Olaf Scholz a également formé le vœu de voir la Chine rejoindre au Club de Paris, un groupe informel de créanciers publics dont le rôle est de trouver des solutions coordonnées aux difficultés de paiement de pays endettés en négociant des allègements ou des rééchelonnements de leur dette. « L’une des grandes ambitions que nous avons est d’intégrer la Chine » dans ce club, a-t-il souligné.
La Chine, premier créancier du continent africain
La Chine s’est hissée au cours des dernières années au rang de premier créancier de l’Afrique, en s’appuyant notamment sur ses deux principaux bras financiers (policy banks), en l’occurrence la Banque chinoise d’import-export (China EximBank) et la China Development Bank (CDB), ainsi que sur des fonds bilatéraux spécifiques comme le Fonds de développement Chine-Afrique (CAD Fund).

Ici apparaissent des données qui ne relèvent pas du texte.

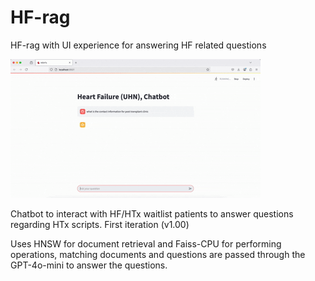 # HF-rag
HF-rag with UI experience for answering HF related questions


![demo](static/demo.gif)

Chatbot to interact with HF/HTx waitlist patients to answer questions regarding HTx scripts. First iteration (v1.00)

Uses HNSW for document retrieval and Faiss-CPU for performing operations, matching documents and questions are passed through the GPT-4o-mini to answer the questions.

Entre 2000 et 2021, l’empire du Milieu a déversé 161,9 milliards de dollars sur le continent, selon des données récoltées par l’université de Boston.
Mais certaines ONG pensent que les engagements globaux de la Chine en matière de prêts sont probablement beaucoup plus importants. AidData, un organisme spécialisé dans la recherche sur le développement international rattaché à l’Université William & Mary aux Etats-Unis, relève que près de 50% des prêts accordés par la Chine aux pays en développement ne figurent pas dans les statistiques officielles de la dette.
Le think tank américain Brookings Institution a, quant à lui, souligné que les prêts accordés par la Chine aux pays africains depuis le début du nouveau millénaire ont essentiellement servi à financer plus de 3000 projets d’infrastructures.
Global Gateway, une contre-offensive européenne
Les prêts chinois ne sont pas assortis de conditions en termes de gouvernance et de respect des droits de l’Homme. Ils sont cependant souvent assujettis à l’attribution de marchés aux entreprises chinoises et à l’exploitation de ressources naturelles locales. Et c’est là que le bât blesse. Des ONG et des responsables occidentaux accusent régulièrement Pékin d’utiliser le « piège de la dette » pour exercer sur ses partenaires africains, voire pour les obliger à céder le contrôle de certains actifs précieux lorsqu’ils ne peuvent plus rembourser.
La Zambie, où la Chine a remporté la aussi-totalité des appels d’offres internationaux des dernières années, ou encore Djibouti, où Pékin a installé une base militaire, ont par exemple des dettes envers la Chine équivalant à au moins 20 % de leur PIB annuel, d’après AidData,
Mais la Chine rejette cette thèse et accuse les Occidentaux de promouvoir ce discours pour ternir son image contenir son influence montante.
Quoi qu’il en soit, les déclarations du chancelier allemand sur les pratiques de prêt de la Chine en Afrique sonnent comme un nouvel épisode de la sourde lutte d’influence engagée entre l’ogre asiatique et l’Occident sur le continent.
Pour tenter de contrer l’influence chinoise en Afrique, l’Union européenne a d’ailleurs dévoilé en décembre 2021 un plan d’aide au développement baptisé « Global Gateway ». Ce plan prévoit notamment des investissements de 150 milliards d’euros en Afrique sur six ans pour contribuer notamment au développement des infrastructures du numérique, de l’énergie, mais aussi de la santé et l’éducation. La nouvelle offensive « made in Bruxelles » prend les allures d’une réponse européenne aux « nouvelles routes de la soie », un projet titanesque porté par Pékin qui prévoit la construction de chemins de fer, de routes et de ports dans divers endroits du monde, et plus particulièrement en Afrique.